Omitting all images, transcribe the entries word for word.

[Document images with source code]
===============

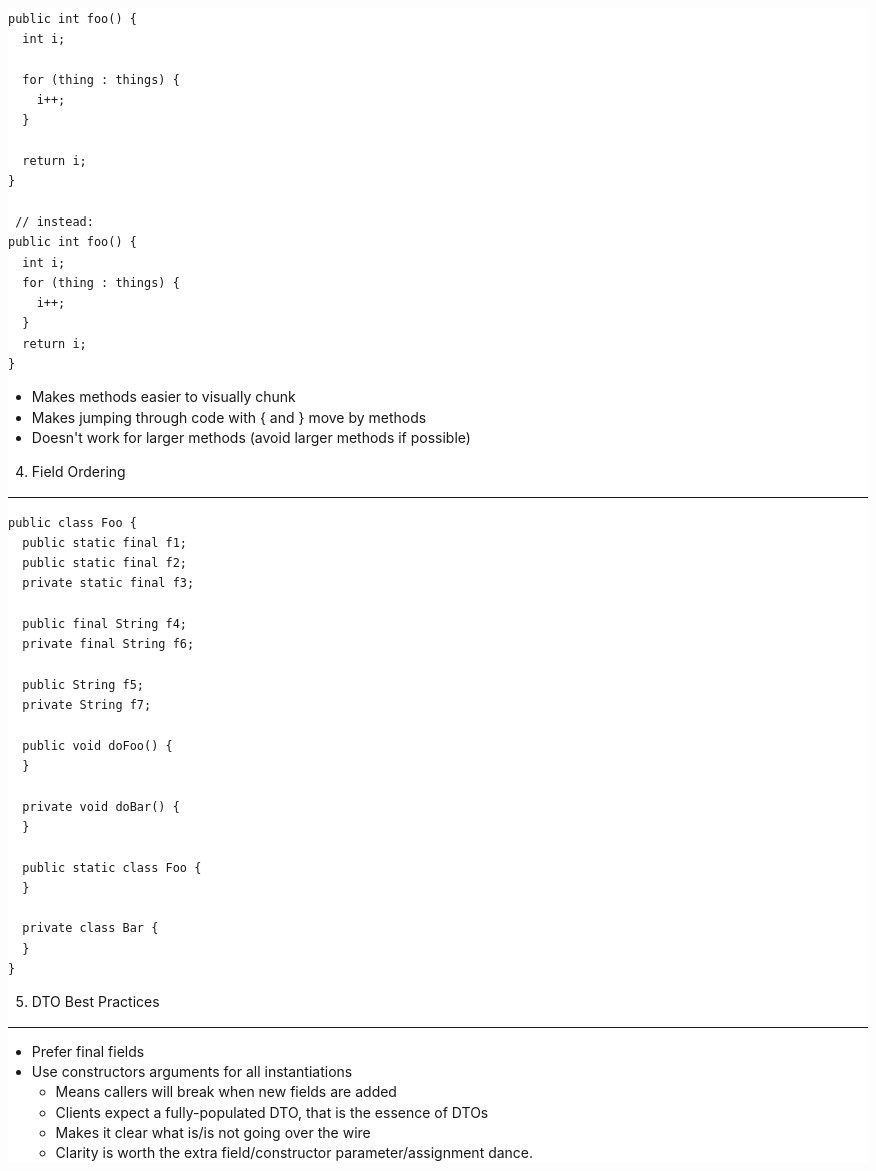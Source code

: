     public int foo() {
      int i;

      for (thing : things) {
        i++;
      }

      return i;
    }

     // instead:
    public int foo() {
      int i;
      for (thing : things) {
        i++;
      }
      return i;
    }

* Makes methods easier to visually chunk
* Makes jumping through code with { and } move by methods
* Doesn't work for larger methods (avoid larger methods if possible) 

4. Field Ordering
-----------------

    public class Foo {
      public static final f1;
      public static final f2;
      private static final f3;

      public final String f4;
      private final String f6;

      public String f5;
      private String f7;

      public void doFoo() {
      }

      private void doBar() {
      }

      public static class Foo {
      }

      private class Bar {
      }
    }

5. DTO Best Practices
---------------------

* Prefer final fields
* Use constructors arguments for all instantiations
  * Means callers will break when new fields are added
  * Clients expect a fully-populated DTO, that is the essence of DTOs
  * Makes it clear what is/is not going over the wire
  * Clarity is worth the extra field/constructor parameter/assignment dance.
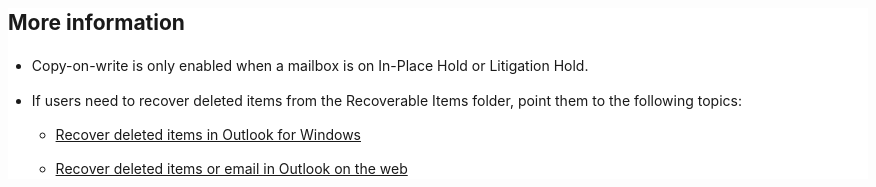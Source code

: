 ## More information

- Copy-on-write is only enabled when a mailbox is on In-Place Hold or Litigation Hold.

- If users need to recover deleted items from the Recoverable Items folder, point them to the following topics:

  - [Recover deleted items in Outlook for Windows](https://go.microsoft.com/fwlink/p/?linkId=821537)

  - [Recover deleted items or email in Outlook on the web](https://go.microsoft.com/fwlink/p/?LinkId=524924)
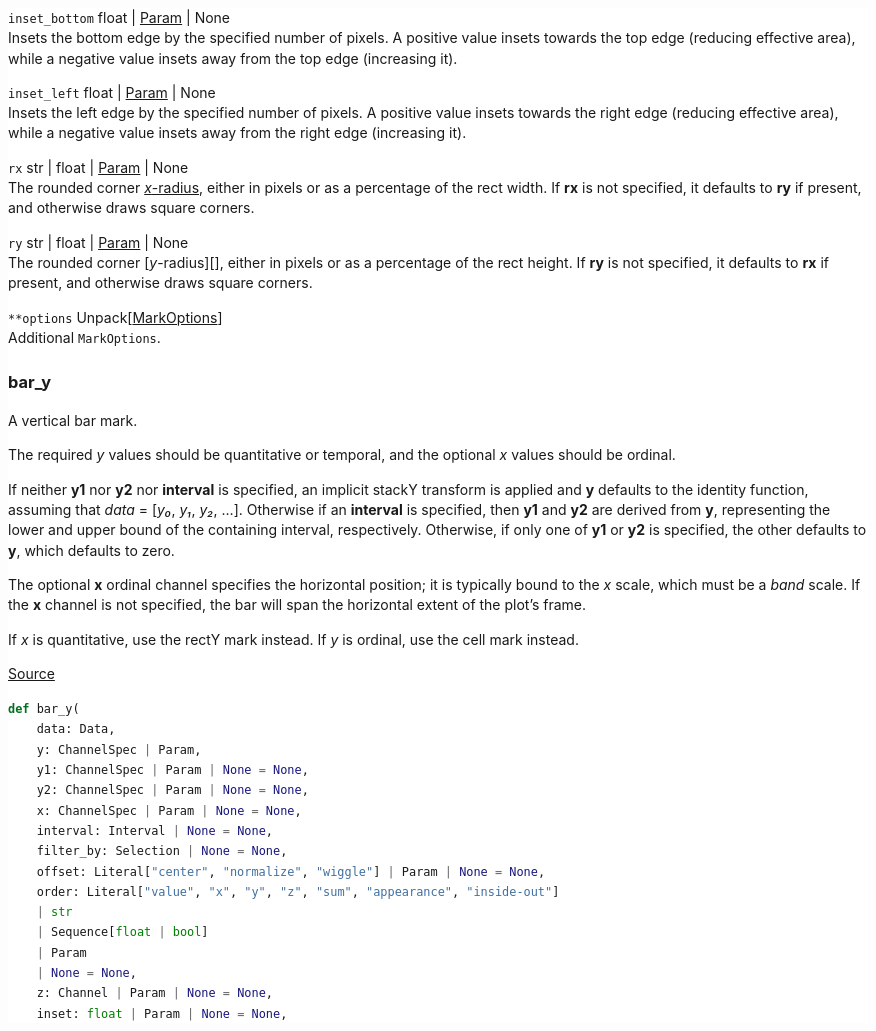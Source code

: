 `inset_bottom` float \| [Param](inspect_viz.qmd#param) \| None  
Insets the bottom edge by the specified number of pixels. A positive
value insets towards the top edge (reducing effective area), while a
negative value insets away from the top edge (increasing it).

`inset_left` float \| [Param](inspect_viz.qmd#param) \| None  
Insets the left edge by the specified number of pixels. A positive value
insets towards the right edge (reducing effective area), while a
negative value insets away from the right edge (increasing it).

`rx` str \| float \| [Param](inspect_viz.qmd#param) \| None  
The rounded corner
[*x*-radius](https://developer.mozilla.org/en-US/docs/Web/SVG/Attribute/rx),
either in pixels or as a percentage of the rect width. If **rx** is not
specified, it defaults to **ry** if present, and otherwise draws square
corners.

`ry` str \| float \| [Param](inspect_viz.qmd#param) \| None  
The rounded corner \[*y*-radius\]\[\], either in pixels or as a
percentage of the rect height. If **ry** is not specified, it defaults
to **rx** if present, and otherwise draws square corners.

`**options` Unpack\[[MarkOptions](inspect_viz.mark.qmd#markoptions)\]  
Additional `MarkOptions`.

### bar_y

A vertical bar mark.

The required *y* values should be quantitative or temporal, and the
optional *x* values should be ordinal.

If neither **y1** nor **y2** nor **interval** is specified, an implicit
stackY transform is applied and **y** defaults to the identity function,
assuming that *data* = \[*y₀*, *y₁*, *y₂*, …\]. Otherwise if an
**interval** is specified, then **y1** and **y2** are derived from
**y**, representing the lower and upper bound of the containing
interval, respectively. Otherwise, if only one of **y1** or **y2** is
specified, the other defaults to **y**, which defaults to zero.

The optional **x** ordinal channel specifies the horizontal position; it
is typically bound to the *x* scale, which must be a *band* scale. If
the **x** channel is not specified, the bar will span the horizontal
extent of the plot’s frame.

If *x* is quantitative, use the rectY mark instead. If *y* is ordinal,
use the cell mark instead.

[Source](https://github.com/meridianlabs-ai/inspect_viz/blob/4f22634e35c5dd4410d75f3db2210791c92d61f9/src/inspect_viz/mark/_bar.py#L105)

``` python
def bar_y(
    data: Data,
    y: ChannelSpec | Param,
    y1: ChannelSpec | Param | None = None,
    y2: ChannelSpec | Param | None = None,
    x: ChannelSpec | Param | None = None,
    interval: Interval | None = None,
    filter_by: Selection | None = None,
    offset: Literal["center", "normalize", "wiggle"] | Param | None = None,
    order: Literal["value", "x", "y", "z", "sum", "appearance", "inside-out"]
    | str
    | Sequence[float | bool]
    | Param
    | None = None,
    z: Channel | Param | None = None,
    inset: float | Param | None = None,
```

===============

[Response for this exercise]
Source code

:     public int foo() {
      int i;

      for (thing : things) {
        i++;
      }

      return i;
    }

     // instead:
    public int foo() {
      int i;
      for (thing : things) {
        i++;
      }
      return i;
    }

* Makes methods easier to visually chunk
* Makes jumping through code with { and } move by methods
* Doesn't work for larger methods (avoid larger methods if possible) 

4. Field Ordering
-----------------

    public class Foo {
      public static final f1;
      public static final f2;
      private static final f3;

      public final String f4;
      private final String f6;

      public String f5;
      private String f7;

      public void doFoo() {
      }

      private void doBar() {
      }

      public static class Foo {
      }

      private class Bar {
      }
    }

5. DTO Best Practices
---------------------

* Prefer final fields
* Use constructors arguments for all instantiations
  * Means callers will break when new fields are added
  * Clients expect a fully-populated DTO, that is the essence of DTOs
  * Makes it clear what is/is not going over the wire
  * Clarity is worth the extra field/constructor parameter/assignment dance.
Source code

: ## More information

- Copy-on-write is only enabled when a mailbox is on In-Place Hold or Litigation Hold.

- If users need to recover deleted items from the Recoverable Items folder, point them to the following topics:

  - [Recover deleted items in Outlook for Windows](https://go.microsoft.com/fwlink/p/?linkId=821537)

  - [Recover deleted items or email in Outlook on the web](https://go.microsoft.com/fwlink/p/?LinkId=524924)
Source code

: `inset_bottom` float \| [Param](inspect_viz.qmd#param) \| None  
Insets the bottom edge by the specified number of pixels. A positive
value insets towards the top edge (reducing effective area), while a
negative value insets away from the top edge (increasing it).

`inset_left` float \| [Param](inspect_viz.qmd#param) \| None  
Insets the left edge by the specified number of pixels. A positive value
insets towards the right edge (reducing effective area), while a
negative value insets away from the right edge (increasing it).

`rx` str \| float \| [Param](inspect_viz.qmd#param) \| None  
The rounded corner
[*x*-radius](https://developer.mozilla.org/en-US/docs/Web/SVG/Attribute/rx),
either in pixels or as a percentage of the rect width. If **rx** is not
specified, it defaults to **ry** if present, and otherwise draws square
corners.

`ry` str \| float \| [Param](inspect_viz.qmd#param) \| None  
The rounded corner \[*y*-radius\]\[\], either in pixels or as a
percentage of the rect height. If **ry** is not specified, it defaults
to **rx** if present, and otherwise draws square corners.

`**options` Unpack\[[MarkOptions](inspect_viz.mark.qmd#markoptions)\]  
Additional `MarkOptions`.

### bar_y

A vertical bar mark.

The required *y* values should be quantitative or temporal, and the
optional *x* values should be ordinal.

If neither **y1** nor **y2** nor **interval** is specified, an implicit
stackY transform is applied and **y** defaults to the identity function,
assuming that *data* = \[*y₀*, *y₁*, *y₂*, …\]. Otherwise if an
**interval** is specified, then **y1** and **y2** are derived from
**y**, representing the lower and upper bound of the containing
interval, respectively. Otherwise, if only one of **y1** or **y2** is
specified, the other defaults to **y**, which defaults to zero.

The optional **x** ordinal channel specifies the horizontal position; it
is typically bound to the *x* scale, which must be a *band* scale. If
the **x** channel is not specified, the bar will span the horizontal
extent of the plot’s frame.

If *x* is quantitative, use the rectY mark instead. If *y* is ordinal,
use the cell mark instead.

[Source](https://github.com/meridianlabs-ai/inspect_viz/blob/4f22634e35c5dd4410d75f3db2210791c92d61f9/src/inspect_viz/mark/_bar.py#L105)

``` python
def bar_y(
    data: Data,
    y: ChannelSpec | Param,
    y1: ChannelSpec | Param | None = None,
    y2: ChannelSpec | Param | None = None,
    x: ChannelSpec | Param | None = None,
    interval: Interval | None = None,
    filter_by: Selection | None = None,
    offset: Literal["center", "normalize", "wiggle"] | Param | None = None,
    order: Literal["value", "x", "y", "z", "sum", "appearance", "inside-out"]
    | str
    | Sequence[float | bool]
    | Param
    | None = None,
    z: Channel | Param | None = None,
    inset: float | Param | None = None,
```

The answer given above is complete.